What the exercise asks: Output the whole listing below exactly, omitting the images.

Dataset records:
================================

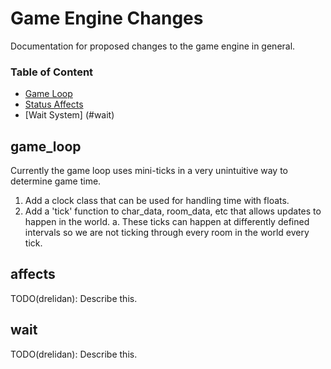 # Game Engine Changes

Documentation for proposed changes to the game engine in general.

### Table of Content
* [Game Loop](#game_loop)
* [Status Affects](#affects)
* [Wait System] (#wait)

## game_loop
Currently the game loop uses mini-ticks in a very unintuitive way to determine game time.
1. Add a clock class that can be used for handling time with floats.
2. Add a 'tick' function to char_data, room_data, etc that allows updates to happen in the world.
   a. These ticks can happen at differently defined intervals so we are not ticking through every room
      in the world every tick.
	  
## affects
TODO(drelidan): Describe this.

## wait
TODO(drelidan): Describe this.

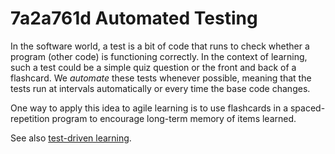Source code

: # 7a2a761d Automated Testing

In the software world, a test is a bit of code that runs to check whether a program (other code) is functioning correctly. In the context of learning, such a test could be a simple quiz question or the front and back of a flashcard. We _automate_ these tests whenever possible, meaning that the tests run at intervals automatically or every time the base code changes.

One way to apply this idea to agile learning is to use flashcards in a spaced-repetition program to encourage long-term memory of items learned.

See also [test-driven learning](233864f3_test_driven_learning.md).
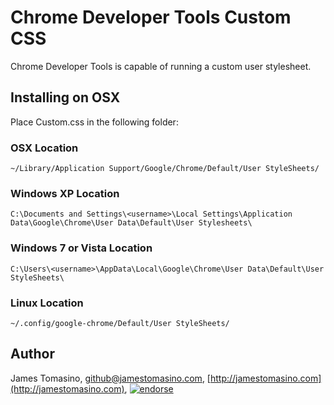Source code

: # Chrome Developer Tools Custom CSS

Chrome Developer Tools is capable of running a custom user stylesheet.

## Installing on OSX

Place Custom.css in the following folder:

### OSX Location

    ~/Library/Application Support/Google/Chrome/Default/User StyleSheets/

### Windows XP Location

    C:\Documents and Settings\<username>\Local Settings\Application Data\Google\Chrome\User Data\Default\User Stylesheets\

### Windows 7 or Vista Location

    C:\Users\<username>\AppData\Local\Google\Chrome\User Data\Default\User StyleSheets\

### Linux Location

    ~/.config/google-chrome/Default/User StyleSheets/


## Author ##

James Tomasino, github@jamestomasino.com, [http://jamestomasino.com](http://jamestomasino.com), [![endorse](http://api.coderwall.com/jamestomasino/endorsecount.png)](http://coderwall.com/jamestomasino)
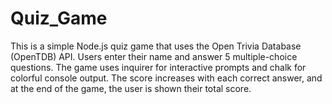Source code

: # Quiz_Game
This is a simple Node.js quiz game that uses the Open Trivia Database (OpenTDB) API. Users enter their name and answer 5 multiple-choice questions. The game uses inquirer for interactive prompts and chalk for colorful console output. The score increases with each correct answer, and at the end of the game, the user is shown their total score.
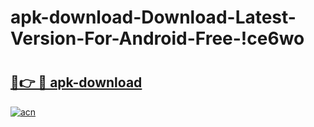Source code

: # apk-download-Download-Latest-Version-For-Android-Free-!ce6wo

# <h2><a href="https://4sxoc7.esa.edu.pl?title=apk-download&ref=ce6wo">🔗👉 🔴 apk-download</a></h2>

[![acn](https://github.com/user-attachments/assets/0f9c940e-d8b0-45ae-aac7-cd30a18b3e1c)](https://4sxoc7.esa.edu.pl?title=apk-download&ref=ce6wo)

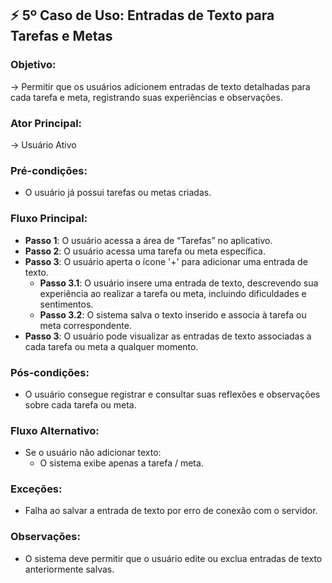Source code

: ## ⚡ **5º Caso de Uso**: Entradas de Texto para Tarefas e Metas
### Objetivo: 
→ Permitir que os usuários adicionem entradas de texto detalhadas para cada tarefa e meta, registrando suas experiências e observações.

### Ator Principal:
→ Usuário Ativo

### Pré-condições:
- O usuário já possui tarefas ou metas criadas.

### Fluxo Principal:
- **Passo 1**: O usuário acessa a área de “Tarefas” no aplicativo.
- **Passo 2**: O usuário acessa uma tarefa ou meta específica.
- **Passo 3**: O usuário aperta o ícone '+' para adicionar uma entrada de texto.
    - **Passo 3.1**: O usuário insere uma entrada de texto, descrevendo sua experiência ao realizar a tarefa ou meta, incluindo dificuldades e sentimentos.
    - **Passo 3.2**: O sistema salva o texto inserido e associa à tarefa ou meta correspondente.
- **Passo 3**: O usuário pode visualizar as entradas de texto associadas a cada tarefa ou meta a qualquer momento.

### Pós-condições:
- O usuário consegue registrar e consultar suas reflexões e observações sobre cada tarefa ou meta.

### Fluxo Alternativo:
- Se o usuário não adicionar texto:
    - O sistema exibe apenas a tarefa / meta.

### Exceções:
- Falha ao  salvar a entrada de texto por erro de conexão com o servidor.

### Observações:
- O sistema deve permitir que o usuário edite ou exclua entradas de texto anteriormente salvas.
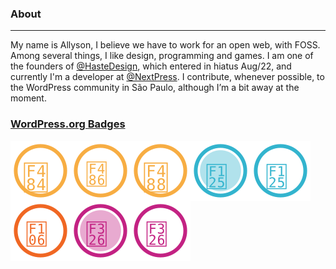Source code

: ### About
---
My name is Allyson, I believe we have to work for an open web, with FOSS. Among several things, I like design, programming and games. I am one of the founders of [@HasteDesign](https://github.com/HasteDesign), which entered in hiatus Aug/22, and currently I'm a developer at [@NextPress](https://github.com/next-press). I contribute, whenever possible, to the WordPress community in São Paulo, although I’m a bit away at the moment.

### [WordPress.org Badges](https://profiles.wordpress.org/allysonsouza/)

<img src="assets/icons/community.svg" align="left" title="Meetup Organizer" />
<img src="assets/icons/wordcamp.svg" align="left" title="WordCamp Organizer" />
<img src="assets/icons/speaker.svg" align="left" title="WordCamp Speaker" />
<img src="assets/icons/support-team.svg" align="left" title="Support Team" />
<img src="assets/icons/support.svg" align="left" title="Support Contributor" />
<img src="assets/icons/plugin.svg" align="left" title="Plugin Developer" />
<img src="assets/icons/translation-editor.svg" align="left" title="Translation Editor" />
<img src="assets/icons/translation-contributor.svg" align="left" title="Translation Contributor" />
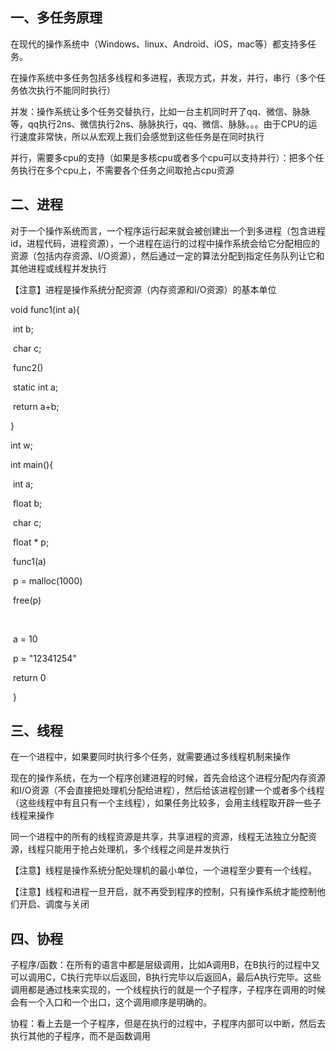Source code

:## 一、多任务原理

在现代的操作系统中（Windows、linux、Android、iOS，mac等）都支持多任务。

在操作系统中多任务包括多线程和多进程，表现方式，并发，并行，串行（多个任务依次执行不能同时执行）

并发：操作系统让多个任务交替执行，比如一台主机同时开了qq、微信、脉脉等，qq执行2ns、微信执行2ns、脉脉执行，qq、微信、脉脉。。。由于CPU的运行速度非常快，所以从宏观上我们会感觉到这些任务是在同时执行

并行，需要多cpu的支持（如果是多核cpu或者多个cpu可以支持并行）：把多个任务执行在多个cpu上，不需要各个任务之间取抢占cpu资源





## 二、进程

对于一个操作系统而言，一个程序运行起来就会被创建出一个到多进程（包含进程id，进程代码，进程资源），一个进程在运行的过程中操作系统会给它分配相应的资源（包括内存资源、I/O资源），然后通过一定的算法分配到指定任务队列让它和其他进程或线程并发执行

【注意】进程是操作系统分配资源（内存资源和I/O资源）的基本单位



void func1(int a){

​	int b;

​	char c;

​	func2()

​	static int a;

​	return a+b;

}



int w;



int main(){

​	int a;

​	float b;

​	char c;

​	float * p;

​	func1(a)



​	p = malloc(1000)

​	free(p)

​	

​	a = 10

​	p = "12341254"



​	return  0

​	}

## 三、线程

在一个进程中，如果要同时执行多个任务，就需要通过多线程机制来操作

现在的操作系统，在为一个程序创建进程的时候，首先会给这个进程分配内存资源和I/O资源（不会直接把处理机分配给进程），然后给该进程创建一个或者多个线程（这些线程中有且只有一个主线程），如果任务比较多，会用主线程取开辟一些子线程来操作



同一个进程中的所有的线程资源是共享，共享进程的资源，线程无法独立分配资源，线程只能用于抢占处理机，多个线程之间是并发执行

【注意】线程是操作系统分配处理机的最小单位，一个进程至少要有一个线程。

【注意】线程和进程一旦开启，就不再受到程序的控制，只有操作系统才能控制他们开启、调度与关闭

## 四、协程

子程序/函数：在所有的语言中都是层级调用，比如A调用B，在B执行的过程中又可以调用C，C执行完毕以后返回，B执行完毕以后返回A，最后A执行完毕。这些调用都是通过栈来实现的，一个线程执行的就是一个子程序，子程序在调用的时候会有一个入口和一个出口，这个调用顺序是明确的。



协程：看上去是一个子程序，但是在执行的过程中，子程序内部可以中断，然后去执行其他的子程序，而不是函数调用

================================

Result of the task:
 # Game Engine Changes

Documentation for proposed changes to the game engine in general.

### Table of Content
* [Game Loop](#game_loop)
* [Status Affects](#affects)
* [Wait System] (#wait)

## game_loop
Currently the game loop uses mini-ticks in a very unintuitive way to determine game time.
1. Add a clock class that can be used for handling time with floats.
2. Add a 'tick' function to char_data, room_data, etc that allows updates to happen in the world.
   a. These ticks can happen at differently defined intervals so we are not ticking through every room
      in the world every tick.
	  
## affects
TODO(drelidan): Describe this.

## wait
TODO(drelidan): Describe this.

Source code

: # 7a2a761d Automated Testing

In the software world, a test is a bit of code that runs to check whether a program (other code) is functioning correctly. In the context of learning, such a test could be a simple quiz question or the front and back of a flashcard. We _automate_ these tests whenever possible, meaning that the tests run at intervals automatically or every time the base code changes.

One way to apply this idea to agile learning is to use flashcards in a spaced-repetition program to encourage long-term memory of items learned.

See also [test-driven learning](233864f3_test_driven_learning.md).
Source code

: # Chrome Developer Tools Custom CSS

Chrome Developer Tools is capable of running a custom user stylesheet.

## Installing on OSX

Place Custom.css in the following folder:

### OSX Location

    ~/Library/Application Support/Google/Chrome/Default/User StyleSheets/

### Windows XP Location

    C:\Documents and Settings\<username>\Local Settings\Application Data\Google\Chrome\User Data\Default\User Stylesheets\

### Windows 7 or Vista Location

    C:\Users\<username>\AppData\Local\Google\Chrome\User Data\Default\User StyleSheets\

### Linux Location

    ~/.config/google-chrome/Default/User StyleSheets/


## Author ##

James Tomasino, github@jamestomasino.com, [http://jamestomasino.com](http://jamestomasino.com), [![endorse](http://api.coderwall.com/jamestomasino/endorsecount.png)](http://coderwall.com/jamestomasino)
Source code

: # Quiz_Game
This is a simple Node.js quiz game that uses the Open Trivia Database (OpenTDB) API. Users enter their name and answer 5 multiple-choice questions. The game uses inquirer for interactive prompts and chalk for colorful console output. The score increases with each correct answer, and at the end of the game, the user is shown their total score.
Source code

: # apk-download-Download-Latest-Version-For-Android-Free-!ce6wo

# <h2><a href="https://4sxoc7.esa.edu.pl?title=apk-download&ref=ce6wo">🔗👉 🔴 apk-download</a></h2>

[![acn](https://github.com/user-attachments/assets/0f9c940e-d8b0-45ae-aac7-cd30a18b3e1c)](https://4sxoc7.esa.edu.pl?title=apk-download&ref=ce6wo)

Source code

: ## ⚡ **5º Caso de Uso**: Entradas de Texto para Tarefas e Metas
### Objetivo: 
→ Permitir que os usuários adicionem entradas de texto detalhadas para cada tarefa e meta, registrando suas experiências e observações.

### Ator Principal:
→ Usuário Ativo

### Pré-condições:
- O usuário já possui tarefas ou metas criadas.

### Fluxo Principal:
- **Passo 1**: O usuário acessa a área de “Tarefas” no aplicativo.
- **Passo 2**: O usuário acessa uma tarefa ou meta específica.
- **Passo 3**: O usuário aperta o ícone '+' para adicionar uma entrada de texto.
    - **Passo 3.1**: O usuário insere uma entrada de texto, descrevendo sua experiência ao realizar a tarefa ou meta, incluindo dificuldades e sentimentos.
    - **Passo 3.2**: O sistema salva o texto inserido e associa à tarefa ou meta correspondente.
- **Passo 3**: O usuário pode visualizar as entradas de texto associadas a cada tarefa ou meta a qualquer momento.

### Pós-condições:
- O usuário consegue registrar e consultar suas reflexões e observações sobre cada tarefa ou meta.

### Fluxo Alternativo:
- Se o usuário não adicionar texto:
    - O sistema exibe apenas a tarefa / meta.

### Exceções:
- Falha ao  salvar a entrada de texto por erro de conexão com o servidor.

### Observações:
- O sistema deve permitir que o usuário edite ou exclua entradas de texto anteriormente salvas.
Source code

: ### About
---
My name is Allyson, I believe we have to work for an open web, with FOSS. Among several things, I like design, programming and games. I am one of the founders of [@HasteDesign](https://github.com/HasteDesign), which entered in hiatus Aug/22, and currently I'm a developer at [@NextPress](https://github.com/next-press). I contribute, whenever possible, to the WordPress community in São Paulo, although I’m a bit away at the moment.

### [WordPress.org Badges](https://profiles.wordpress.org/allysonsouza/)

<img src="assets/icons/community.svg" align="left" title="Meetup Organizer" />
<img src="assets/icons/wordcamp.svg" align="left" title="WordCamp Organizer" />
<img src="assets/icons/speaker.svg" align="left" title="WordCamp Speaker" />
<img src="assets/icons/support-team.svg" align="left" title="Support Team" />
<img src="assets/icons/support.svg" align="left" title="Support Contributor" />
<img src="assets/icons/plugin.svg" align="left" title="Plugin Developer" />
<img src="assets/icons/translation-editor.svg" align="left" title="Translation Editor" />
<img src="assets/icons/translation-contributor.svg" align="left" title="Translation Contributor" />
Source code

:## 一、多任务原理

在现代的操作系统中（Windows、linux、Android、iOS，mac等）都支持多任务。

在操作系统中多任务包括多线程和多进程，表现方式，并发，并行，串行（多个任务依次执行不能同时执行）

并发：操作系统让多个任务交替执行，比如一台主机同时开了qq、微信、脉脉等，qq执行2ns、微信执行2ns、脉脉执行，qq、微信、脉脉。。。由于CPU的运行速度非常快，所以从宏观上我们会感觉到这些任务是在同时执行

并行，需要多cpu的支持（如果是多核cpu或者多个cpu可以支持并行）：把多个任务执行在多个cpu上，不需要各个任务之间取抢占cpu资源





## 二、进程

对于一个操作系统而言，一个程序运行起来就会被创建出一个到多进程（包含进程id，进程代码，进程资源），一个进程在运行的过程中操作系统会给它分配相应的资源（包括内存资源、I/O资源），然后通过一定的算法分配到指定任务队列让它和其他进程或线程并发执行

【注意】进程是操作系统分配资源（内存资源和I/O资源）的基本单位



void func1(int a){

​	int b;

​	char c;

​	func2()

​	static int a;

​	return a+b;

}



int w;



int main(){

​	int a;

​	float b;

​	char c;

​	float * p;

​	func1(a)



​	p = malloc(1000)

​	free(p)

​	

​	a = 10

​	p = "12341254"



​	return  0

​	}

## 三、线程

在一个进程中，如果要同时执行多个任务，就需要通过多线程机制来操作

现在的操作系统，在为一个程序创建进程的时候，首先会给这个进程分配内存资源和I/O资源（不会直接把处理机分配给进程），然后给该进程创建一个或者多个线程（这些线程中有且只有一个主线程），如果任务比较多，会用主线程取开辟一些子线程来操作



同一个进程中的所有的线程资源是共享，共享进程的资源，线程无法独立分配资源，线程只能用于抢占处理机，多个线程之间是并发执行

【注意】线程是操作系统分配处理机的最小单位，一个进程至少要有一个线程。

【注意】线程和进程一旦开启，就不再受到程序的控制，只有操作系统才能控制他们开启、调度与关闭

## 四、协程

子程序/函数：在所有的语言中都是层级调用，比如A调用B，在B执行的过程中又可以调用C，C执行完毕以后返回，B执行完毕以后返回A，最后A执行完毕。这些调用都是通过栈来实现的，一个线程执行的就是一个子程序，子程序在调用的时候会有一个入口和一个出口，这个调用顺序是明确的。



协程：看上去是一个子程序，但是在执行的过程中，子程序内部可以中断，然后去执行其他的子程序，而不是函数调用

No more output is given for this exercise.